HTTP Caching

HTTP caching is a mechanism that stores responses associated with specific requests and reuses those stored responses for subsequent identical requests. This reduces the load on upstream servers and improves the performance of your infrastructure.


HTTP Cache Middleware

Goma Gateway’s HTTP Cache Middleware enables you to implement caching for your routes, ensuring faster response times and reduced server load. This middleware adheres to the standards outlined in RFC 7234 (HTTP/1.1 Caching).

HTTP Caching

  • Cache Implementation: Enable HTTP caching for routes to improve response times and reduce server load.
  • Cache Storage Options:
    • In-Memory Cache: Suitable for single-instance applications or temporary caching.
    • Redis Cache: Ideal for distributed caching across multiple instances.
    • Cache Control Headers: Support for Cache-Control, and X-Cache-Status headers for fine-grained cache management.
    • Cache Invalidation: Implement strategies to invalidate stale cache entries (e.g., time-based or event-based invalidation).

Cache Status Header

The middleware adds a X-Cache-Status header to responses, indicating the cache status for each request. The possible values are:

  • HIT: The response was served directly from the cache, and the request did not reach the upstream application.
  • MISS: The response was fetched from the upstream application and not from the cache.
  • BYPASS: The request or response did not meet the criteria for HTTP caching, so caching was bypassed.

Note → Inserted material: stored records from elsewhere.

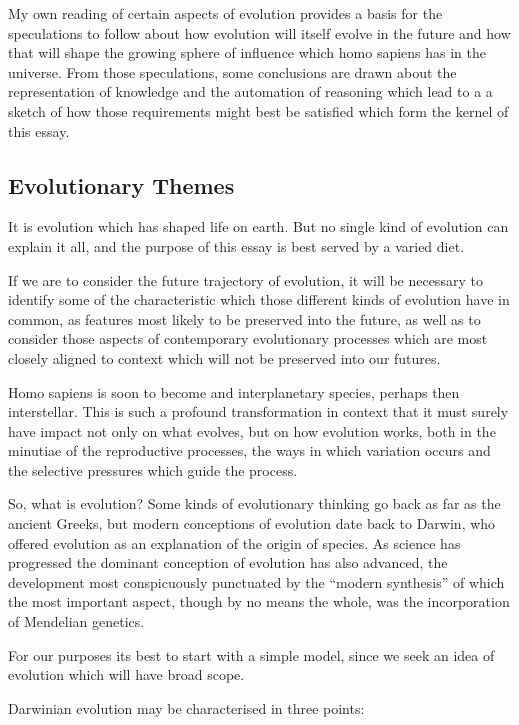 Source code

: \documentclass[10pt,titlepage]{book}
\begin{document}
My own reading of certain aspects of evolution provides a basis for the speculations to follow about how evolution will itself evolve in the future and how that will shape the growing sphere of influence which homo sapiens has in the universe.
From those speculations, some conclusions are drawn about the representation of knowledge and the automation of reasoning which lead to a a sketch of how those requirements might best be satisfied which form the kernel of this essay.

\subsection{Evolutionary Themes}

It is evolution which has shaped life on earth.
But no single kind of evolution can explain it all, and the purpose of this essay is best served by a varied diet.

If we are to consider the future trajectory of evolution, it will be necessary to identify some of the characteristic which those different kinds of evolution have in common, as features most likely to be preserved into the future, as well as to consider those aspects of contemporary evolutionary processes which are most closely aligned to context which will not be preserved into our futures.

Homo sapiens is soon to become and interplanetary species, perhaps then interstellar.
This is such a profound transformation in context that it must surely have impact not only on what evolves, but on how evolution works, both in the minutiae of the reproductive processes, the ways in which variation occurs and the selective pressures which guide the process.

So, what is evolution?
Some kinds of evolutionary thinking go back as far as the ancient Greeks, but modern conceptions of evolution date back to Darwin, who offered evolution as an explanation of the origin of species.
As science has progressed the dominant conception of evolution has also advanced, the development most conspicuously punctuated by the ``modern synthesis'' of which the most important aspect, though by no means the whole, was the incorporation of Mendelian genetics.

For our purposes its best to start with a simple model, since we seek an idea of evolution which will have broad scope.

Darwinian evolution may be characterised in three points:
\end{document}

Middleware Configuration Options

The HTTP Cache Middleware provides the following configuration options:

  • maxTtl (integer, default=300):
    The maximum time-to-live (in seconds) for cached responses. After this duration, cached responses expire and are invalidated.

  • maxStale (integer, default=0):
    Allows the middleware to serve stale responses if permitted by the request’s Cache-Control directive (max-stale).

  • memoryLimit (string):
    Specifies the maximum memory allocation for the cache. Supported units include Ki, Mi, Gi, Ti, or K, M, G, T (e.g., 1Mi for 1 megabyte).

  • disableCacheStatusHeader (boolean):
    When set to true, prevents the middleware from adding the X-Cache-Status header to responses.

  • excludedResponseCodes (array of strings):
    Configures specific HTTP response status codes or ranges of codes for which caching is disabled. For example, you can exclude error responses like 404 or 500-599.


Example Configuration

Below is an example configuration for the HTTP Cache Middleware in YAML format:

middlewares:
  - name: httpCache
    type: httpCache
    paths:
      - ^/store/items/(.*)$
      - /store/categories/*
      - /api/stores/(.*)/items/(.*)
    rule:
      maxTtl: 60
      memoryLimit: 1Mi  # Supported units: Ki, Mi, Gi, Ti or K, M, G, T
      disableCacheStatusHeader: false
      excludedResponseCodes: ["404", "418", "500-599"]

Notes

  • Paths: The paths field supports regex patterns for flexible route matching.

For example:

  • ^/store/items/(.*)$ matches paths starting with /store/items/.
  • /store/categories/* matches all paths under /store/categories/.
  • /api/stores/(.*)/items/(.*) matches dynamic paths under /api/stores/.